(MATERIAL SUPPLIED begins)

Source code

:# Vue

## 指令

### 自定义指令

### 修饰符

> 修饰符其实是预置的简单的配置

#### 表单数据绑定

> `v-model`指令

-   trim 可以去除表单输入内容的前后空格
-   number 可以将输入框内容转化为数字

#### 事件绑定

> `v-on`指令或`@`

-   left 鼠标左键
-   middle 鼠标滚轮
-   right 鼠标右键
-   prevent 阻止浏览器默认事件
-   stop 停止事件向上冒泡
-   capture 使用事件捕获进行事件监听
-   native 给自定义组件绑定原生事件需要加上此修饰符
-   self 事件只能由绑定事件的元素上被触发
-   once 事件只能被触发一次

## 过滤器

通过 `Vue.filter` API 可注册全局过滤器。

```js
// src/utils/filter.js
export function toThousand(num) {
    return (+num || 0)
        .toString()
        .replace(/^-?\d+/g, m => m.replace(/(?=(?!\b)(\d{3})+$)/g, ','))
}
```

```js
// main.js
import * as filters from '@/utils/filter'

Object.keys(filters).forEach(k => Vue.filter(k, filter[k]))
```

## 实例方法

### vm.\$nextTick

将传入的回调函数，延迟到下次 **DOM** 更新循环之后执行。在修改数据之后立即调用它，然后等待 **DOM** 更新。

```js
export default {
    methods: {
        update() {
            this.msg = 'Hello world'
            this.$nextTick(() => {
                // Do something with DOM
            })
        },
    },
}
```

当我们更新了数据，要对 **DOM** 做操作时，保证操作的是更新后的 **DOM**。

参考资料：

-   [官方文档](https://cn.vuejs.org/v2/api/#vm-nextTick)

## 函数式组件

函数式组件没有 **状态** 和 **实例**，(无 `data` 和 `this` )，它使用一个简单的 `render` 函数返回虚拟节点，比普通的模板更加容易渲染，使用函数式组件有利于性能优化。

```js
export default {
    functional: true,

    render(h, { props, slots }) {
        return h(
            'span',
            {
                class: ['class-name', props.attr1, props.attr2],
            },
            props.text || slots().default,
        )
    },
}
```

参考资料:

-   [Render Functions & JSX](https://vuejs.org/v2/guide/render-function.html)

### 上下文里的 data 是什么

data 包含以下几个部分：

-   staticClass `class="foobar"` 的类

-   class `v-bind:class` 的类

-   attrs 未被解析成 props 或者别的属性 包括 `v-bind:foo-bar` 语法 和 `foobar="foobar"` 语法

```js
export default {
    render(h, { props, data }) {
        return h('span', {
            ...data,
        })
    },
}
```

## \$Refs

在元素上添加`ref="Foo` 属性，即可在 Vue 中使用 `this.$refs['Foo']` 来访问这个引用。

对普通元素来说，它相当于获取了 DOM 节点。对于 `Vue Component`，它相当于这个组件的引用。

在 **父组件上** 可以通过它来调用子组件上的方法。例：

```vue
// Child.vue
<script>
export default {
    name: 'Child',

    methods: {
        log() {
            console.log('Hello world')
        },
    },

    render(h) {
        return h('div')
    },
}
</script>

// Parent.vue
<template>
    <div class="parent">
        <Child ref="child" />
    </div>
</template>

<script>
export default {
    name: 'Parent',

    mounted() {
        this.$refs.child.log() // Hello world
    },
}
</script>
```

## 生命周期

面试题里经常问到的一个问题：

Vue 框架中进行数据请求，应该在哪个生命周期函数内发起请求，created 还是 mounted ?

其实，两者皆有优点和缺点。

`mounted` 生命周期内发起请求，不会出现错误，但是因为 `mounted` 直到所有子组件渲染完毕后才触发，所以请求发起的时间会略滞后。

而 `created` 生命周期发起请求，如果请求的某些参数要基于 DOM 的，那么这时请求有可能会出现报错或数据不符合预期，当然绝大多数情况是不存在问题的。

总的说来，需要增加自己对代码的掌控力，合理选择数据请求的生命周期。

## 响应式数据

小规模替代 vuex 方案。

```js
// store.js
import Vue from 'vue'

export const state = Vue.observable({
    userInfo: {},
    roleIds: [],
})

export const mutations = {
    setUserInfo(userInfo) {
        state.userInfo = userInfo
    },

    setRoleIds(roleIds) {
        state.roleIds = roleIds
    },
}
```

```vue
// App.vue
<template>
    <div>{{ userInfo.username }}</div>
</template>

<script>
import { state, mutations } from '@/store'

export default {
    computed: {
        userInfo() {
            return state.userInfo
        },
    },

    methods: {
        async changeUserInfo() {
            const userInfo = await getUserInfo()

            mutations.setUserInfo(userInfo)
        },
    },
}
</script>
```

(MATERIAL SUPPLIED ends)

PROBLEM REQUIREMENTS »
Report all lines of the data above that include the string "created".

OUTPUT FOR THIS EXERCISE »
Vue 框架中进行数据请求，应该在哪个生命周期函数内发起请求，created 还是 mounted ?
而 `created` 生命周期发起请求，如果请求的某些参数要基于 DOM 的，那么这时请求有可能会出现报错或数据不符合预期，当然绝大多数情况是不存在问题的。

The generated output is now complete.